> [PROBLEM TO SOLVE]
Each line in the entries that has the word "TPriorBase" has to be copied.

(DATA EXTRACTS)

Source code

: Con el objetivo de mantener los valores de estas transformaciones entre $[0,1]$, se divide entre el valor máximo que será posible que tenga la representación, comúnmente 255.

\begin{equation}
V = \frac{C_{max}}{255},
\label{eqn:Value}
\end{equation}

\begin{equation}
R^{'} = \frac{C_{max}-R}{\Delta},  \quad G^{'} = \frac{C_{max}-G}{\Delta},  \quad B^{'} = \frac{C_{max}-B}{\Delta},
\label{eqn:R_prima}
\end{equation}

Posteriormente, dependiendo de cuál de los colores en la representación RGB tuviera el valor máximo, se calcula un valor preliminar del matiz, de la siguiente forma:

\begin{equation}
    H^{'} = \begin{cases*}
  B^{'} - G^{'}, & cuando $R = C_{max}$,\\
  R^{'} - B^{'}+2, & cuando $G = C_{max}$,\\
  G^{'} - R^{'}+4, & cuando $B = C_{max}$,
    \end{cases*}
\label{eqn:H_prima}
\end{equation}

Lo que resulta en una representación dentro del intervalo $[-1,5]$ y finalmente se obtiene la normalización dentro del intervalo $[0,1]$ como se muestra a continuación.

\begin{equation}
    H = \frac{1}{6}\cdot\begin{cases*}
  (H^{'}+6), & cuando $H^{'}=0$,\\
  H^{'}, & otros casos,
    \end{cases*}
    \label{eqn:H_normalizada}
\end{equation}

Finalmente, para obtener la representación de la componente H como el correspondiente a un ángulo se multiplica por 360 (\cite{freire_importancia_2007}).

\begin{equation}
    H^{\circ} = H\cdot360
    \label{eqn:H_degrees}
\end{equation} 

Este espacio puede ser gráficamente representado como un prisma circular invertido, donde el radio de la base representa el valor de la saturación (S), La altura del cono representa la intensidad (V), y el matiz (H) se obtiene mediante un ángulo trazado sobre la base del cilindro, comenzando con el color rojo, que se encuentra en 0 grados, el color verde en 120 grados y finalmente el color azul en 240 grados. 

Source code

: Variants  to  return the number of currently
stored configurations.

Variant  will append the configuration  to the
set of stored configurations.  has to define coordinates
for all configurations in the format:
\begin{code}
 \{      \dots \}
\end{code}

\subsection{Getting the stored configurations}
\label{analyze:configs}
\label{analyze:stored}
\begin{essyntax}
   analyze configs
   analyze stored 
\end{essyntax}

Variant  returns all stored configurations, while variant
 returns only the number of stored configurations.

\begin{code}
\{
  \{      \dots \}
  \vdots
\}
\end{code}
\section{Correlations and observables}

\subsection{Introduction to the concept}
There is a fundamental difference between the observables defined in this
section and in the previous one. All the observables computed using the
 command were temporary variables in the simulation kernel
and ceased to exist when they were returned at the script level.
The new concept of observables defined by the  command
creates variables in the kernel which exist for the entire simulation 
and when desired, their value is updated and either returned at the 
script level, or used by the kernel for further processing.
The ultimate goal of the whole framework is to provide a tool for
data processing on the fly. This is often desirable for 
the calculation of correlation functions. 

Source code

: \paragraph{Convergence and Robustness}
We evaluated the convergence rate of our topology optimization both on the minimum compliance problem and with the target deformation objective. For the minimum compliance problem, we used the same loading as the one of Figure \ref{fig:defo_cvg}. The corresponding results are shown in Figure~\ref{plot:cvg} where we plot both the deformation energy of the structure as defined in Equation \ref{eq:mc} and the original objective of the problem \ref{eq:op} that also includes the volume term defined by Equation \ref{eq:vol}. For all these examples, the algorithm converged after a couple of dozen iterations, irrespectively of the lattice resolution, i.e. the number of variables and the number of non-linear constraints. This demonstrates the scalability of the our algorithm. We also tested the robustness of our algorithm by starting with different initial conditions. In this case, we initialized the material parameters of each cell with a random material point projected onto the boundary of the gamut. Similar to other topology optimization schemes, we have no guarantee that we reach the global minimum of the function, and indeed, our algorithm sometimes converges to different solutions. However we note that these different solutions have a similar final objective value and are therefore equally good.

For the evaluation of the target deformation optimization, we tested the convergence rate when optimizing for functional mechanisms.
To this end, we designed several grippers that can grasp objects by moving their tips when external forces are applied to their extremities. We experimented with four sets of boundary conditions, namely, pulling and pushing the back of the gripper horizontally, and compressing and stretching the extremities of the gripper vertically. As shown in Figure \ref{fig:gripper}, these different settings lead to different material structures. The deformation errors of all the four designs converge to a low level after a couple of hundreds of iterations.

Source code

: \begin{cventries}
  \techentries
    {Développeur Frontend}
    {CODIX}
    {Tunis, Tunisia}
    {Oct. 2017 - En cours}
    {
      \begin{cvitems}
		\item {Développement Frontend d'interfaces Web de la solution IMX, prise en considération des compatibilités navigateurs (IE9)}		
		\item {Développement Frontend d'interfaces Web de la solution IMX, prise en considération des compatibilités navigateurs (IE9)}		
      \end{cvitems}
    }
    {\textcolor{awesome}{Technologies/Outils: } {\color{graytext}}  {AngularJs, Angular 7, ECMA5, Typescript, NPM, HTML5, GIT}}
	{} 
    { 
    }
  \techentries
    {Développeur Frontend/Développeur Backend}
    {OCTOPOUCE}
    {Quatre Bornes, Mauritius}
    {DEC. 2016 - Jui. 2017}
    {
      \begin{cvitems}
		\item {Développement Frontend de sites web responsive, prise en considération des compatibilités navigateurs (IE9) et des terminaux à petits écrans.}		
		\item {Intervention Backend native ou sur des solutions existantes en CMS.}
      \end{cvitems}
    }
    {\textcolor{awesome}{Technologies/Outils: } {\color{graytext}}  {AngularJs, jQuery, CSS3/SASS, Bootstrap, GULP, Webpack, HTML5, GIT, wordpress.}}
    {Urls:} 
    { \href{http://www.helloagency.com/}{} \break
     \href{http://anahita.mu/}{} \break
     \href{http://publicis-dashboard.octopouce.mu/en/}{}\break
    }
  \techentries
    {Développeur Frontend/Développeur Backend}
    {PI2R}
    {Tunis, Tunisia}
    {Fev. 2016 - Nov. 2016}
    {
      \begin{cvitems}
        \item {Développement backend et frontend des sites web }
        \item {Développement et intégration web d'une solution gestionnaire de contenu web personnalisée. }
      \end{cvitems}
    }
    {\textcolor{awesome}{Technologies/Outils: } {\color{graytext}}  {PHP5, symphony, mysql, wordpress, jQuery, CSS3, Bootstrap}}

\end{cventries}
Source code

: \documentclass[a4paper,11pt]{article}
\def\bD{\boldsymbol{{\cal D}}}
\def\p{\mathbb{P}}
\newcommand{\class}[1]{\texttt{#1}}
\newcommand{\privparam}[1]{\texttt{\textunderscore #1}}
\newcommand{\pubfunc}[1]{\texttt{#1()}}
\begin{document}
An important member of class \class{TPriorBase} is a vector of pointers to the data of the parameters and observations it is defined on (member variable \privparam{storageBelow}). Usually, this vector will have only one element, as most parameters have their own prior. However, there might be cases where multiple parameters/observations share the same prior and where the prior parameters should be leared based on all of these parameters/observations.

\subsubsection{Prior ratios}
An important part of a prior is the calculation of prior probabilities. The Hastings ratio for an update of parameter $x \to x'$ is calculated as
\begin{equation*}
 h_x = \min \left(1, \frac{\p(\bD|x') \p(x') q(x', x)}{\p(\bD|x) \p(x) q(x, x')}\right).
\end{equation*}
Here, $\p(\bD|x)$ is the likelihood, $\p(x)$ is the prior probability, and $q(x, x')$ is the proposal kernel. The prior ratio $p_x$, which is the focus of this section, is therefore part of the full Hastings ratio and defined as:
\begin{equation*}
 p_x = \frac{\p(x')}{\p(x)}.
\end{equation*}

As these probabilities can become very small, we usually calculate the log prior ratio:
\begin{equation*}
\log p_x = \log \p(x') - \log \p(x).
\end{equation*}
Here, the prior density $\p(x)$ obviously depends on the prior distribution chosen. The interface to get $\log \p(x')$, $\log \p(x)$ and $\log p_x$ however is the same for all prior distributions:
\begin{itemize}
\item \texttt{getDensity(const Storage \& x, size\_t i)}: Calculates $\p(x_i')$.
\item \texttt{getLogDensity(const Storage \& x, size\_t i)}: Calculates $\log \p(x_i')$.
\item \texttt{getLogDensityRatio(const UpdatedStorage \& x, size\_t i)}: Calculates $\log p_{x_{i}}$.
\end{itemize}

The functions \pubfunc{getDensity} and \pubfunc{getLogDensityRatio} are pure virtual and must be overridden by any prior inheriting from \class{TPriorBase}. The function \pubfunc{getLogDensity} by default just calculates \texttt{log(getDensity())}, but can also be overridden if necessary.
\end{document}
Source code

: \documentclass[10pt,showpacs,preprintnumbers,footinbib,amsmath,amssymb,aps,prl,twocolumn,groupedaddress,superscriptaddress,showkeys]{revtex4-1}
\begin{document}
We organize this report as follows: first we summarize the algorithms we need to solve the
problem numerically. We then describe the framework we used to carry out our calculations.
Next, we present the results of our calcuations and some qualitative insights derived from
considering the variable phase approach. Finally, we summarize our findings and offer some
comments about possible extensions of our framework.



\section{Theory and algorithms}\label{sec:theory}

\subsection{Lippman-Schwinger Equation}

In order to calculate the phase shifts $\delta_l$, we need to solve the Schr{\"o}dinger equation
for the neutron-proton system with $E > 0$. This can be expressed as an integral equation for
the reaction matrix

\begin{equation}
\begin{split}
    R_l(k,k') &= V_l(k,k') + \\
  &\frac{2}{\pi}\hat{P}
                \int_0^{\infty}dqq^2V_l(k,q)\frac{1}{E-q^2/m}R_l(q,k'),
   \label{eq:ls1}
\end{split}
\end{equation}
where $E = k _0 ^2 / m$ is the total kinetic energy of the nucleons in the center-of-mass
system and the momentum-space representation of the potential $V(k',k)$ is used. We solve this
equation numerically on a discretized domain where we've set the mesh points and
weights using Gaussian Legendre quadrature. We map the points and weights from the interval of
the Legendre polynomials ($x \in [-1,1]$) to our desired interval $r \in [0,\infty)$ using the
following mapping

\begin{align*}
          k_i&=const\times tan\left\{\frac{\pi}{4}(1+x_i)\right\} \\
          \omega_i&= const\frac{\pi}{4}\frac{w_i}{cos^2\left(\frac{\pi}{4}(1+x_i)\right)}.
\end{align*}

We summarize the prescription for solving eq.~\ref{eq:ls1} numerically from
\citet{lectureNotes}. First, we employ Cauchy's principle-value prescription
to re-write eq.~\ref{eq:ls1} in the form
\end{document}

(End DATA EXTRACTS)

> [TASK RESULT]
An important member of class \class{TPriorBase} is a vector of pointers to the data of the parameters and observations it is defined on (member variable \privparam{storageBelow}). Usually, this vector will have only one element, as most parameters have their own prior. However, there might be cases where multiple parameters/observations share the same prior and where the prior parameters should be leared based on all of these parameters/observations.
The functions \pubfunc{getDensity} and \pubfunc{getLogDensityRatio} are pure virtual and must be overridden by any prior inheriting from \class{TPriorBase}. The function \pubfunc{getLogDensity} by default just calculates \texttt{log(getDensity())}, but can also be overridden if necessary.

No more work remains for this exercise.